CAS Key Laboratory of Molecular Imaging, Institute of Automation, Beijing, China; School of Artificial Intelligence, The University of Chinese Academy of Sciences, Beijing, China.
School of Engineering Medicine, Beihang University, Beijing, China; The Key Laboratory of Big Data-Based Precision Medicine (Beihang University), Ministry of Industry and Information Technology, Beijing, China.
Comput Biol Med. 2024 Aug;178:108783. doi: 10.1016/j.compbiomed.2024.108783. Epub 2024 Jun 22.
Magnetic particle imaging (MPI) is an emerging non-invasive medical imaging tomography technology based on magnetic particles, with excellent imaging depth penetration, high sensitivity and contrast.
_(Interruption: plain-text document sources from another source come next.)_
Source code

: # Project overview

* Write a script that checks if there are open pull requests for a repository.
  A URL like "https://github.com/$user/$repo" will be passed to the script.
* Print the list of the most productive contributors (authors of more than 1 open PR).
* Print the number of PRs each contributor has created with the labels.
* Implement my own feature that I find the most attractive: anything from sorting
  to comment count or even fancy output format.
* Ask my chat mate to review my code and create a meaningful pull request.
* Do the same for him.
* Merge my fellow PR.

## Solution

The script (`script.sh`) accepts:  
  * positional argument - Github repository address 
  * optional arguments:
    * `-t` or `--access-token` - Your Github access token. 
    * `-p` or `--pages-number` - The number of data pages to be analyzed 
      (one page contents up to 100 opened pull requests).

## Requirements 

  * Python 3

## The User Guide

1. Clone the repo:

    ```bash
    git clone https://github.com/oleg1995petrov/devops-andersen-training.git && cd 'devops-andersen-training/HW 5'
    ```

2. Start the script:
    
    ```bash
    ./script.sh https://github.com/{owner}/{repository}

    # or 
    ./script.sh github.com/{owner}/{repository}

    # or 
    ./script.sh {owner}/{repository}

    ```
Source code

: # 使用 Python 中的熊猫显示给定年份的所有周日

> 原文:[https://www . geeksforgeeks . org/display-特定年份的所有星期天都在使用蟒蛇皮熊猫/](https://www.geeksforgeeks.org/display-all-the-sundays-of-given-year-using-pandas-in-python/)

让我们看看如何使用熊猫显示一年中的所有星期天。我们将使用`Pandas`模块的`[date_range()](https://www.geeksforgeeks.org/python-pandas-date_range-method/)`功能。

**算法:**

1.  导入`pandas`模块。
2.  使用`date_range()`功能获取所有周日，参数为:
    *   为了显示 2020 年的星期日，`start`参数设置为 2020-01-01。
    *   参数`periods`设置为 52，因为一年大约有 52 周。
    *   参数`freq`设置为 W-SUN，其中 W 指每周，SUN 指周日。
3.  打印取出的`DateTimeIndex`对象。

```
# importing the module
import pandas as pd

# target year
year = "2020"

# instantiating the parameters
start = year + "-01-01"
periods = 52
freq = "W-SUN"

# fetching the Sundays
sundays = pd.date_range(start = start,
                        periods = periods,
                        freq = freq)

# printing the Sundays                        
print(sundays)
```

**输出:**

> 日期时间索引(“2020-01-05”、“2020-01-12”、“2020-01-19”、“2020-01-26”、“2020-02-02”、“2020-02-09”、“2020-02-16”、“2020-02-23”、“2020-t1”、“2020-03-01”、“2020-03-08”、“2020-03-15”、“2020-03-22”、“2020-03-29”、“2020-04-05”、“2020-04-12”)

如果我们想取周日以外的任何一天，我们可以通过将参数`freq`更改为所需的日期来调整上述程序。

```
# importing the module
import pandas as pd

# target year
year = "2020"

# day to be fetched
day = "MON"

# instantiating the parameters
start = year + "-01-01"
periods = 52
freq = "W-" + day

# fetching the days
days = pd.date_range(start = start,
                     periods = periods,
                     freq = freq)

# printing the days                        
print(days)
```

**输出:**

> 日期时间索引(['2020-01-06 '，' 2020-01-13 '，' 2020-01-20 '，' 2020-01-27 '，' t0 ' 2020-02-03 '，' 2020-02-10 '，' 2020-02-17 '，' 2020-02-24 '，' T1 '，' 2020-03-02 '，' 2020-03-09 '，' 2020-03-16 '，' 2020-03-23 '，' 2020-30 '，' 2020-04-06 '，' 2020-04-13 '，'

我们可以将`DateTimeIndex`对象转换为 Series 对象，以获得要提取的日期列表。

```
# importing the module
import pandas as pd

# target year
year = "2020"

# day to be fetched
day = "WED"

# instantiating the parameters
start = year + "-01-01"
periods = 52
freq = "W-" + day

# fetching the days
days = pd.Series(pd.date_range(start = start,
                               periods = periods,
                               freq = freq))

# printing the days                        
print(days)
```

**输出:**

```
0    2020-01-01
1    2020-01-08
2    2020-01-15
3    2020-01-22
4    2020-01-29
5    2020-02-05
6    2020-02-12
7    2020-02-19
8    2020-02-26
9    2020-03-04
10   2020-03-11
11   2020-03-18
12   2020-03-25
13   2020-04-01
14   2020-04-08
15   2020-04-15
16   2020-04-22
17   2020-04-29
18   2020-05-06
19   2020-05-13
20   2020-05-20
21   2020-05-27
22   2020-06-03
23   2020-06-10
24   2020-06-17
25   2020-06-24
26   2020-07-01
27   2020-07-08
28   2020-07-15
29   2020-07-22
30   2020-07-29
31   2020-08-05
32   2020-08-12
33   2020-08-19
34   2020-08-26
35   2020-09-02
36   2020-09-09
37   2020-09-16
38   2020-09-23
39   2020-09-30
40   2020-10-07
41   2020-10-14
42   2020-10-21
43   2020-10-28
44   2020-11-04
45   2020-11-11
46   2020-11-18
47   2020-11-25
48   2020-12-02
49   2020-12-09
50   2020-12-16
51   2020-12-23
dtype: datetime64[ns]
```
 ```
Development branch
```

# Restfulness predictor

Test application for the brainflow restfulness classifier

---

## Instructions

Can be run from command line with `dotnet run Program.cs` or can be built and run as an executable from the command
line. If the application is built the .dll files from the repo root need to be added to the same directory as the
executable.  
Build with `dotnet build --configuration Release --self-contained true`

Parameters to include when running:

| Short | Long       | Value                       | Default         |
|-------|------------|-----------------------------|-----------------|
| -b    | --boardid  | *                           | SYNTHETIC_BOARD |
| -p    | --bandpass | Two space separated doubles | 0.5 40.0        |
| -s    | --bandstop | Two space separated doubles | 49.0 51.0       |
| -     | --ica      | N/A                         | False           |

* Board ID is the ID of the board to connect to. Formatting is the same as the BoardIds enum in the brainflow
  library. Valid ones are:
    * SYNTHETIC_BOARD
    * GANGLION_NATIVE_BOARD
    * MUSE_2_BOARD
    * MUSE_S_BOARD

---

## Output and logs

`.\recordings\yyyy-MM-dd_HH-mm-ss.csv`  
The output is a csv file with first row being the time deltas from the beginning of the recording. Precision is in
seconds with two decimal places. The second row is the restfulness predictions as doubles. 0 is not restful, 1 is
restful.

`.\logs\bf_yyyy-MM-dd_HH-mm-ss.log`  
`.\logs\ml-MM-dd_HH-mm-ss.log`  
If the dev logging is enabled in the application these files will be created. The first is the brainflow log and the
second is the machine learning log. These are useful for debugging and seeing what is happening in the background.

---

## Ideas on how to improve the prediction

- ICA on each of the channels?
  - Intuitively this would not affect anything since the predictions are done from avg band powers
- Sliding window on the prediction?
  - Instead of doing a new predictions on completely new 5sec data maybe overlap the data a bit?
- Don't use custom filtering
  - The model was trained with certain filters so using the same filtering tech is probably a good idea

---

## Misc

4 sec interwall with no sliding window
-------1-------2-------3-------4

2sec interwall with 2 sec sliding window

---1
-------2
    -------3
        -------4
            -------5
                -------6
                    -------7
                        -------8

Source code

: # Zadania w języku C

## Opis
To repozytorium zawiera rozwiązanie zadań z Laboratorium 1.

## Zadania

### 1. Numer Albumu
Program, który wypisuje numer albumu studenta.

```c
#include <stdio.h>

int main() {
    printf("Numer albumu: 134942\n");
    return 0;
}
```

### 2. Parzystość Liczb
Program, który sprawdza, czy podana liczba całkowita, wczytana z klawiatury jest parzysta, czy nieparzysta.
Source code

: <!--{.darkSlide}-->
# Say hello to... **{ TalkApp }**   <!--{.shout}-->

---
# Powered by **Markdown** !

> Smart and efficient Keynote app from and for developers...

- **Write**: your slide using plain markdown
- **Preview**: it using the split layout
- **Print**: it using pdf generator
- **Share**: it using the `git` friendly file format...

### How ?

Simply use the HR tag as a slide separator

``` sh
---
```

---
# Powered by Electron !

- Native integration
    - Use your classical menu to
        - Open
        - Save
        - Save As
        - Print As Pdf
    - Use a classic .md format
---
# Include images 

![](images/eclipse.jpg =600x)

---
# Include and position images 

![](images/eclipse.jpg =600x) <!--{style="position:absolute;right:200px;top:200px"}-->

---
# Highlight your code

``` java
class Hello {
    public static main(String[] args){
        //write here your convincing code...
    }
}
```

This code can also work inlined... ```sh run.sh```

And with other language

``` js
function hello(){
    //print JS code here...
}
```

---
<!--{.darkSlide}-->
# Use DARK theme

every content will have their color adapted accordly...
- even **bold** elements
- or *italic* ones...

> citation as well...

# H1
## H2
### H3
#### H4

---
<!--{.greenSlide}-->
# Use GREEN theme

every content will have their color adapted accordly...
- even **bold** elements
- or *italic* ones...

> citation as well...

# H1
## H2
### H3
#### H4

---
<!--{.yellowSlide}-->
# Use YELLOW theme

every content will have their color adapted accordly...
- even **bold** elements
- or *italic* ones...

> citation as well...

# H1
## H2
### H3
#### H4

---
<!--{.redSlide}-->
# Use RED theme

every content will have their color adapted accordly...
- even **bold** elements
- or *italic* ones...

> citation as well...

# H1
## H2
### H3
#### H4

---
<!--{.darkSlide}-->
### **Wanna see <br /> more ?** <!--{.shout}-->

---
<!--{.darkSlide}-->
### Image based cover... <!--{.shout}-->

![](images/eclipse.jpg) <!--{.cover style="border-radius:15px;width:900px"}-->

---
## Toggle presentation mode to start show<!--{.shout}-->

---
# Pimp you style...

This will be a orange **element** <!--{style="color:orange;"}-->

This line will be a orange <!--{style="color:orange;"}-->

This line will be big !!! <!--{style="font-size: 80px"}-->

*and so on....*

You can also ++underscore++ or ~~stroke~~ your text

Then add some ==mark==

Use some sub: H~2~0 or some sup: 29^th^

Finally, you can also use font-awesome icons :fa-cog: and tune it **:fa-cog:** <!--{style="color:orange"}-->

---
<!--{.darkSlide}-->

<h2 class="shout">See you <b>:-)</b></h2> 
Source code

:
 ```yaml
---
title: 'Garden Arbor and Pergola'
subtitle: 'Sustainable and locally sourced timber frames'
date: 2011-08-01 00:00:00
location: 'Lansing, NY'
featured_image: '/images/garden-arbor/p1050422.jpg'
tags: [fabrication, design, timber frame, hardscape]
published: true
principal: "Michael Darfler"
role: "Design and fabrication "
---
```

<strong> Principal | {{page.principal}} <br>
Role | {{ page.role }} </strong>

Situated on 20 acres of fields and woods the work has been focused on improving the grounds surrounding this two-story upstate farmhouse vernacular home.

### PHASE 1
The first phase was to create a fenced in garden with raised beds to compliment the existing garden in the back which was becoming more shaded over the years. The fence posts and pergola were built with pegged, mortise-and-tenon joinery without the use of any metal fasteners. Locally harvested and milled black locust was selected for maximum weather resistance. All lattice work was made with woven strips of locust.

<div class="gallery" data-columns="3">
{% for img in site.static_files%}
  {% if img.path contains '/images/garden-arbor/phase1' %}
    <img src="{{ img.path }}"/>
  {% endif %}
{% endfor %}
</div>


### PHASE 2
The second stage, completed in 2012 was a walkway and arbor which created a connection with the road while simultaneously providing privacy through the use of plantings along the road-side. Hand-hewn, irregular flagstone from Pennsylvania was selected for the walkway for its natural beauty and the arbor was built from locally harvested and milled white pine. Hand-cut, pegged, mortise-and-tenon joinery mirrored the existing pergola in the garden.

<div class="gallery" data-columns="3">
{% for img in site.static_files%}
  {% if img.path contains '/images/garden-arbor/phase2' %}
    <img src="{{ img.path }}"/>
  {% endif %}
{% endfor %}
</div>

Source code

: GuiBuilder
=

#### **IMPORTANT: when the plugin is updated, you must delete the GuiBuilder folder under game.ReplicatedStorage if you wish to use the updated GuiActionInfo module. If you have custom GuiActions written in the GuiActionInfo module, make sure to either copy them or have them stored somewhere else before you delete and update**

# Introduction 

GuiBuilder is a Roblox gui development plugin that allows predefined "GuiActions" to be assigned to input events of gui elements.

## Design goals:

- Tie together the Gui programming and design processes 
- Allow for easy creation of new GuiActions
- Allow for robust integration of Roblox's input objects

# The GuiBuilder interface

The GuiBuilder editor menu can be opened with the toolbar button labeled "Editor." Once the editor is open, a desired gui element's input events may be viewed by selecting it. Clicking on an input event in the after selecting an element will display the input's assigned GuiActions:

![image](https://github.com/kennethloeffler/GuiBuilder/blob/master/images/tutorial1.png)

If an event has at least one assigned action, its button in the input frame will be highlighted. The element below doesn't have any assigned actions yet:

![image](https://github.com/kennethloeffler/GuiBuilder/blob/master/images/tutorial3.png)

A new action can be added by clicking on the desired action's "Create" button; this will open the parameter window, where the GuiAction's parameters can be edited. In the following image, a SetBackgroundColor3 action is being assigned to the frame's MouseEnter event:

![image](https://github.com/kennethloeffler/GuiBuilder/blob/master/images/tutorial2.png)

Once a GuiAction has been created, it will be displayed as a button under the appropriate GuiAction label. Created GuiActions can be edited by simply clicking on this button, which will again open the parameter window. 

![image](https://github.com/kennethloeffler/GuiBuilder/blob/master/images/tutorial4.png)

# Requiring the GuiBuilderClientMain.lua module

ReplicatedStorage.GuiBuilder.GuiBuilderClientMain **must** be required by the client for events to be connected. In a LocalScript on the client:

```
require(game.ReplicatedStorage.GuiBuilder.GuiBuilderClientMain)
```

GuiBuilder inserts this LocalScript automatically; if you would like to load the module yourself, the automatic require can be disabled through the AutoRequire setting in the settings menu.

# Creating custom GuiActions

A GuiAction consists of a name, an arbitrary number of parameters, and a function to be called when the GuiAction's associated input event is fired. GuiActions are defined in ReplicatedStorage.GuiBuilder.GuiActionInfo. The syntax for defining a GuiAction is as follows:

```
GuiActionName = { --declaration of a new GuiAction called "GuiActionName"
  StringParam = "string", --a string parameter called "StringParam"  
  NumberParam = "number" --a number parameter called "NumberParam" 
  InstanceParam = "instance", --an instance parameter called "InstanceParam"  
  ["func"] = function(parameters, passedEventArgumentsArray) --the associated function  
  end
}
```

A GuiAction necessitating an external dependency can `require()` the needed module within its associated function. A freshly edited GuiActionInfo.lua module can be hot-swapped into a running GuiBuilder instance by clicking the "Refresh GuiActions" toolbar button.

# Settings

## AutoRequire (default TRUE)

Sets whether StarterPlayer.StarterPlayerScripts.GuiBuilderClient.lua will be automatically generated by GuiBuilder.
Spatial resolution and signal-to-noise ratio (SNR) are key performance metrics for evaluating MPI, which are directly influenced by the gradient of the selection field (SF). Increasing the SF gradient can improve the spatial resolution of MPI, but will lead to a decrease in SNR. Deep learning (DL) methods may enable obtaining high-resolution images from low-resolution images to improve the MPI resolution under low gradient conditions. However, existing DL methods overlook the physical procedures contributing to the blurring of MPI images, resulting in low interpretability and hindering breakthroughs in resolution. To address this issue, we propose a dual-channel end-to-end network with prior knowledge embedding for MPI (DENPK-MPI) to effectively establish a latent mapping between low-gradient and high-gradient images, thus improving MPI resolution without compromising SNR. By seamlessly integrating MPI PSF with DL paradigm, DENPK-MPI leads to a significant improvement in spatial resolution performance. Simulation, phantom, and in vivo MPI experiments have collectively confirmed that our method can improve the resolution of low-gradient MPI images without sacrificing SNR, resulting in a decrease in full width at half maximum by 14.8%-23.8 %, and the accuracy of image reconstruction is 18.2 %-27.3 % higher than other DL methods. In conclusion, we propose a DL method that incorporates MPI prior knowledge, which can improve the spatial resolution of MPI without compromising SNR and possess improved biomedical application.
基于磁颗粒的磁共振成像(MPI)是一种新兴的非侵入性医学成像层析技术,具有优异的成像深度穿透性、高灵敏度和对比度。空间分辨率和信噪比(SNR)是评估 MPI 的关键性能指标,它们直接受到选择场(SF)梯度的影响。增加 SF 梯度可以提高 MPI 的空间分辨率,但会导致 SNR 降低。深度学习(DL)方法可以从低分辨率图像中获取高分辨率图像,从而在低梯度条件下提高 MPI 的分辨率。然而,现有的 DL 方法忽略了导致 MPI 图像模糊的物理过程,导致低可解释性,阻碍了分辨率的突破。为了解决这个问题,我们提出了一种带有先验知识嵌入的 MPI 端到端双通道网络(DENPK-MPI),以有效地在低梯度和高梯度图像之间建立潜在映射,从而在不牺牲 SNR 的情况下提高 MPI 分辨率。通过无缝集成 MPI PSF 与 DL 范例,DENPK-MPI 显著提高了空间分辨率性能。仿真、体模和体内 MPI 实验均证实,我们的方法可以在不牺牲 SNR 的情况下提高低梯度 MPI 图像的分辨率,使全宽半最大值降低 14.8%-23.8%,图像重建的准确性比其他 DL 方法提高 18.2%-27.3%。总之,我们提出了一种包含 MPI 先验知识的 DL 方法,该方法可以在不牺牲 SNR 的情况下提高 MPI 的空间分辨率,具有改进的生物医学应用。